Interesting People mailing list archives

Re: 3+ Million passengers to be misidentified?


From: David Farber <dave () farber net>
Date: Thu, 16 Aug 2007 20:06:28 -0400



Begin forwarded message:

From: DV Henkel-Wallace <dvhw () talima com>
Date: August 16, 2007 5:58:56 PM EDT
To: Krishna Kumar <kmkumar () earthling net>
Cc: David Farber <dave () farber net>
Subject: Re: [IP] Re: 3+ Million passengers to be misidentified?

Oh, your question is quite easy to answer in a practical (i.e. non- sarcastic way):

From: Krishna Kumar <kmkumar () earthling net>
Date: August 15, 2007 4:42:38 PM EDT

5) I understand these are BIG numbers. But how is that I can apply for a credit card -- a more intrusive survey -- and get a response in 30 seconds, or how is that MC/Visa can process a billion transactions a day -- and TSA
can't run names against a database in a 24 hour window (let alone a 5
minute window).

The risks are asymmetric. CC companies have already insured for the risk of one card failing (they just lose a little money, and they generally don't give large credit limits to start). They aggregate their risk over a large volume and of course they have decades of transaction history to work on.
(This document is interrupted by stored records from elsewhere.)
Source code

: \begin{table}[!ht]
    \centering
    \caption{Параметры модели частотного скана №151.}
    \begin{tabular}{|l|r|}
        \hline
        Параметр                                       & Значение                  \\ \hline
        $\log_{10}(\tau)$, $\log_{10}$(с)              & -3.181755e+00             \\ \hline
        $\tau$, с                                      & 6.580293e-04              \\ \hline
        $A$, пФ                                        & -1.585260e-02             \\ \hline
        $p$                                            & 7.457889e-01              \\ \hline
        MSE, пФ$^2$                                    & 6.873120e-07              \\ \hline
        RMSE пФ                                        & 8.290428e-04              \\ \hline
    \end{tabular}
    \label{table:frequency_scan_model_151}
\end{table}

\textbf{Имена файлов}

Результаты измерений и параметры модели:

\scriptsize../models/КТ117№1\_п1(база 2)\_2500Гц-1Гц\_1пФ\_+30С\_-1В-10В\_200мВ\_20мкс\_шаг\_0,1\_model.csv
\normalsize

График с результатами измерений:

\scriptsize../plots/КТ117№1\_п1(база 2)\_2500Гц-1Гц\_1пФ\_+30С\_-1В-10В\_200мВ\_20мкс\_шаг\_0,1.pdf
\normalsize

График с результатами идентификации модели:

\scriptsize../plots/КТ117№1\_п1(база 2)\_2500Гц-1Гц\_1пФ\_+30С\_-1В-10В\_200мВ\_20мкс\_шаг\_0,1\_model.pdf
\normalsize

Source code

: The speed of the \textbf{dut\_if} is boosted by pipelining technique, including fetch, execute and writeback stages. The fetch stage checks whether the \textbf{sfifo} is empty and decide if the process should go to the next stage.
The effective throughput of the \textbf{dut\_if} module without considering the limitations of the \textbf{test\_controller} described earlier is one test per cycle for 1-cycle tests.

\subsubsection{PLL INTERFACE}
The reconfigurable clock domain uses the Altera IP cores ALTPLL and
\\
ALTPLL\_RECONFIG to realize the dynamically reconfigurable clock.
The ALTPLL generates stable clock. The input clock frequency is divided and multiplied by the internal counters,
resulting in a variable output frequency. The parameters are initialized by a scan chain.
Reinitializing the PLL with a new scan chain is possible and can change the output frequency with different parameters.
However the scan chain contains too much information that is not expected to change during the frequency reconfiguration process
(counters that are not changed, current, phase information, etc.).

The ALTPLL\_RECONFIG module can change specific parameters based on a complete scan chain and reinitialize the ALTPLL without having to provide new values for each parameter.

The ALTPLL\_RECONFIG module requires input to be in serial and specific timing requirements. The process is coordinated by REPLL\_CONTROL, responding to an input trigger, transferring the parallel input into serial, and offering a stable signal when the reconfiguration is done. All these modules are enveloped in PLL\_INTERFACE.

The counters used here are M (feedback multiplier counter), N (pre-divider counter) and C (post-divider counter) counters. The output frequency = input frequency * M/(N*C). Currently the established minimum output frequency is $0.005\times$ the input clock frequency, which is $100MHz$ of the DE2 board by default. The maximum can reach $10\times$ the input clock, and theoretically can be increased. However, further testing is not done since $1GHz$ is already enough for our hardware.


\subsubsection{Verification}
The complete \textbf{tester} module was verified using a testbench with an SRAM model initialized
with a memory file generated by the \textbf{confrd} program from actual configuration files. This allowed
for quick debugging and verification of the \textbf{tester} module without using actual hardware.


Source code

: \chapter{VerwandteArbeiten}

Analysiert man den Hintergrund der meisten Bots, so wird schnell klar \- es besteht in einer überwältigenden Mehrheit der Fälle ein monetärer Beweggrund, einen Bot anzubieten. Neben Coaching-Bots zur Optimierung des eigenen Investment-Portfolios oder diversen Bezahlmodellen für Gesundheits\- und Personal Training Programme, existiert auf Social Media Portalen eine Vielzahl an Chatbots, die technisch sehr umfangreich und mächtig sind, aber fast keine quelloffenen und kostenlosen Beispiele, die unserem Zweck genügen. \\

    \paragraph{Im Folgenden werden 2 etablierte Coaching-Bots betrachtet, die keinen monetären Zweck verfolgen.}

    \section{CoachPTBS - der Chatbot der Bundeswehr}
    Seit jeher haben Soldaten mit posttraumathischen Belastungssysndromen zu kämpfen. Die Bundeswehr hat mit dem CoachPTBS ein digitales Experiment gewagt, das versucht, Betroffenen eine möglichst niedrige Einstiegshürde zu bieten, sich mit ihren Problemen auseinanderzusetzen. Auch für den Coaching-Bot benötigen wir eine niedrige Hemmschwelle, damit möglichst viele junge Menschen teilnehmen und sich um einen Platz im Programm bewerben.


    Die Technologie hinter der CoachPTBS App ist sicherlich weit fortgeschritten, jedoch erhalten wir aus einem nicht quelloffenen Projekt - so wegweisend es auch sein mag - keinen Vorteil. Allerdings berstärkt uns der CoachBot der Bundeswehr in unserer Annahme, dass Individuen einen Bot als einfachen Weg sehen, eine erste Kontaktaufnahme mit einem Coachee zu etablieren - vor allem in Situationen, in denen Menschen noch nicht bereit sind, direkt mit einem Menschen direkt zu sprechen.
The TSA has the opposite situation on all fronts: almost zero historical data, no centralised rating bureau, and enourmous risk: a single failure will cause heads to roll at the agency (not to mention, to be fair, possible loss of life). The press, congress, etc will make their life miserable. Just imagine you were one of the competent FEMA employees (and I assume that most are). Wouldn't you feel demoralised by now?

All that being said:

  This entire system is unwieldy and pointless -- if I was
a terrorist all I would need is a fake passport # to give to the airline (not even a fake passport), be cleared in a 72 hour window, show up, give
a crappy fake passport to the check-in people (as you know, they are
trained to recogonize those things) and be on my flight.

I agree that 24 hours, 72 hours, 5 minutes -- they're probably all the same. And the bad guys are the ones who _have_ the time to plan. But the theory is that if you make enough hoops difficult to jump through you'll cause the bad guy to screw one of them up. That's clearly true, and in hindsight it's always possible to find a gajillion signs that "somebody should have seen at the time." But is there a way to find those failures as they occur? If there were we'd never have to debug our code either.

Oy yeah, here's another theoretical defense: even if the bad guy slips through and does something nasty, all this screening might leave enough traces that you can ex post facto follow him back to find the "actual bad guys". Assuming there _are_ "actual bad guys" to find.